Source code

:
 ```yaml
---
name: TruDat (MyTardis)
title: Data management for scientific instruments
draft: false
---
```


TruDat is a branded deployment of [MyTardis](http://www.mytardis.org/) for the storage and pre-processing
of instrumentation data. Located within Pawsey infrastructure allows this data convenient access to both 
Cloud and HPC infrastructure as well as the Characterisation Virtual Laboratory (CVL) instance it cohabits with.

**WHAT IS REQUIRED**
Going down from the first line of the entries above, restate each line word for word until the line holding "TruDat is a" is done.

**OUTPUT FOR THIS TASK**
Source code

:
 ```yaml
---
name: TruDat (MyTardis)
title: Data management for scientific instruments
draft: false
---
```


TruDat is a branded deployment of [MyTardis](http://www.mytardis.org/) for the storage and pre-processing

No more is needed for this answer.